***
“Aku pikir.. kamu
bukan tipe cewek yang bersedia naik angkot.., ternyata aku salah.” Ucap Laksa
pelan sambil sedikit memiringkan wajahnya. Rambut hitamnya beradu dengan rambut
panjang Nada yang dibiarkan terurai begitu saja. Wajah dan matanya tak menatap sosok
wanita di sampingnya, hanya saja kepalanya yang sedikit ia miringkan agar Nada
bisa mendengar suara pelannya. Laksa tak memiliki keberanian untuk bersuara
lantang di dalam lingkungan angkot.
Nada menoleh.
“Kalau ngobrol itu enaknya langsung bertatap muka.” sembur Nada.
Beberapa detik
kemudian, mata elok Laksa yang tadinya tertuju pada kaca angkot di depannya,
kini menjurus ke arah Nada. Menatap kulit wajah Nada yang minim riasan. “Aku
takut kamu mabuk kepayang…” ungkapnya dengan nada ‘begitu percaya diri’.
Nada berdehem,
“Apa-apaan sih.., Enak saja. Aku bukan tipe cewek yang mudah terpikat pada
seseorang, apalagi pada pria macam kamu..” tuturnya diakhiri dengan tawa
singkat. Mereka masih bertatapan.
“Waktu yang akan
membuatmu terpikat pada pesonaku.. jadi, kamu sering naik angkot ?.” Laksa
mengedipkan kedua matanya serempak.
Nada menelan ludah.
Kalimat pertama yang Laksa tuturkan berhasil membuat kerongkonganya seakan
kering. Ia bukan tipe wanita yang mudah mengumbar rasa pada seseorang yang ia
suka–tepatnya seseorang yang baru ia kenal. “Kalau dibilang sering sih nggak
juga.. sekali-kali kalau sedang bosan diboncengin Lila dengan motor metiknya.”

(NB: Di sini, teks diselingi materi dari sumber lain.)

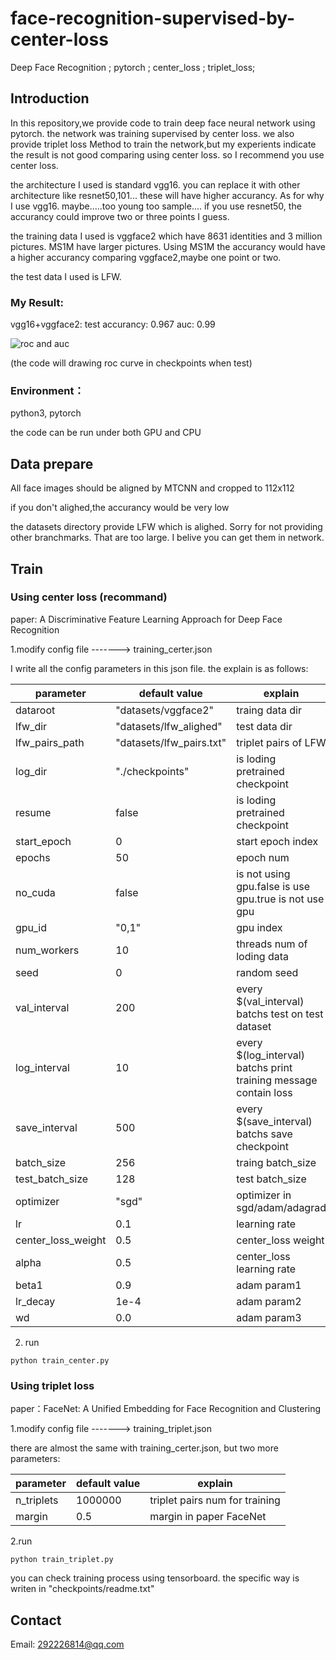 # face-recognition-supervised-by-center-loss
Deep Face Recognition ; pytorch ;  center_loss ; triplet_loss;

## Introduction
In this repository,we provide code to train deep face neural network using pytorch. the network was training supervised by center loss. we also provide
triplet loss Method to train the network,but my experients indicate the result is not good comparing  using center loss. so I
recommend you use center loss.

the architecture I used is standard vgg16. you can replace it with other architecture like resnet50,101...  these will have higher accurancy. As for why I use vgg16. maybe.....too young too sample....  if you use resnet50, the accurancy could improve two or three points I guess.

the training data I used is vggface2 which have 8631 identities and 3 million pictures. MS1M have larger pictures. Using MS1M the accurancy would have a higher accurancy comparing vggface2,maybe one point or two.

the test data I used is LFW. 

### My Result:   
vgg16+vggface2:   test accurancy:  0.967     auc:  0.99

![roc and auc](https://github.com/llllllllllllllily/face-recognition-supervised-by-center-loss/resource/roc.png)

(the code will drawing roc curve in checkpoints when test)

### Environment：
python3, pytorch  

the code can be run under both GPU and CPU

## Data prepare
All face images should be aligned by MTCNN and cropped to 112x112

if you don't alighed,the accurancy would be very low

the datasets directory provide LFW which is alighed. Sorry for not providing other branchmarks. That are too large. I belive you can get them in network.
## Train
### Using center loss (recommand)
paper: A Discriminative Feature Learning Approach for Deep Face Recognition

1.modify config file -------> training_certer.json

I write all the config parameters in this json file. the explain is as follows:

| parameter  | default value | explain |
| -----------| --------------| --------|
|  dataroot  | "datasets/vggface2"| traing data dir|  
|  lfw_dir  | "datasets/lfw_alighed"| test data dir|
|  lfw_pairs_path  | "datasets/lfw_pairs.txt"| triplet pairs of LFW|
|  log_dir  | "./checkpoints" | is loding pretrained checkpoint|
|  resume  | false | is loding pretrained checkpoint|
|  start_epoch  | 0 | start epoch index|
|  epochs  | 50 | epoch num|
|  no_cuda  | false| is not using gpu.false is use gpu.true is not use gpu |
|  gpu_id  | "0,1"| gpu index|
|  num_workers  | 10| threads num of loding data|
|  seed  | 0| random seed|
|  val_interval  | 200| every $(val_interval) batchs test on test dataset|
|  log_interval  | 10| every $(log_interval) batchs print training message contain loss |
|  save_interval  | 500| every $(save_interval) batchs save checkpoint|
|  batch_size  | 256| traing batch_size|
|  test_batch_size  |128| test batch_size|
|  optimizer  | "sgd"| optimizer in sgd/adam/adagrad|
|  lr  |0.1| learning rate|
|  center_loss_weight  | 0.5| center_loss weight|
|  alpha  |0.5| center_loss learning rate|
|  beta1  | 0.9| adam param1|
|  lr_decay  |1e-4|  adam param2|
|  wd  |0.0|  adam param3|

2. run

```python train_center.py```

### Using triplet loss
paper：FaceNet: A Unified Embedding for Face Recognition and Clustering

1.modify config file -------> training_triplet.json

there are almost the same with training_certer.json, but two more parameters:

| parameter  | default value | explain |
| -----------| --------------| --------|
|  n_triplets  |1000000|  triplet pairs num for training |
|  margin  |0.5|margin in paper FaceNet| 

2.run

```python train_triplet.py```

you can check training process using tensorboard. the specific way is writen in "checkpoints/readme.txt"

## Contact
Email:  292226814@qq.com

Jelas Nada. “Tadi kamu sempat ngomong sama aku.., kamu belum juga mendapatkan
pekerjaan. Apa aku di-izinkan untuk memberi solusi ? Itu juga kalau kamu nggak
keberatan sih..” tanyanya. Nada terdengar begitu bersungguh-sungguh. Dereran
gigi putihnya nampak ketika bibirnya tersenyum simpul.
Laksa merespon
ucapan Nada hanya dengan anggukan pelan.
Nada bungkam
sejenak. “Kamu cukup tampan.” Ucapnya lalu berdehem.
“Kamu harus
membuang kata ‘cukup’ dan menggantinya dengan ‘sangat’. Itu terdengar lebih
nyata..” ungkap Laksa.
“Kamu sangat
tampan..” Nada menurut. Mata mereka masih betah untuk saling bertatap.
“Badan kamu
bagus..”
“Tentu.”
“Rambut hitammu
cukup menawan..” singkat, Nada melirik rambut Laksa.
“Tentu saja.”
“Kamu cocok..”
“COCOK!” Laksa
sengaja mengcopy nada bicara mamahnya si Boy di sinetron kenamaan RCTI.
Lalu, mereka
sama-sama tertawa. “Omong-omong, cocok apanya ya ?.”
“Langsung saja..,
kamu cocok jadi seorang Model..”
Laksa menganga.
“Aku
bersungguh-sungguh.”
Laksa masih
menganga. Mulutnya sedikit terbuka.
“Aku serius, Laksa. Kamu sangat cocok menjadi seorang
Model. Siapa tahu kamu bisa menjadi seorang Model Internasional. Kebetulan aku
ada kenalan sama seorang yang menaungi agensi modelling… gimana ?” tanya Nada.
Ia belum tahu kalau
profesi yang ia tawarkan pada Laksa adalah profesi yang tak begitu Laksa sukai.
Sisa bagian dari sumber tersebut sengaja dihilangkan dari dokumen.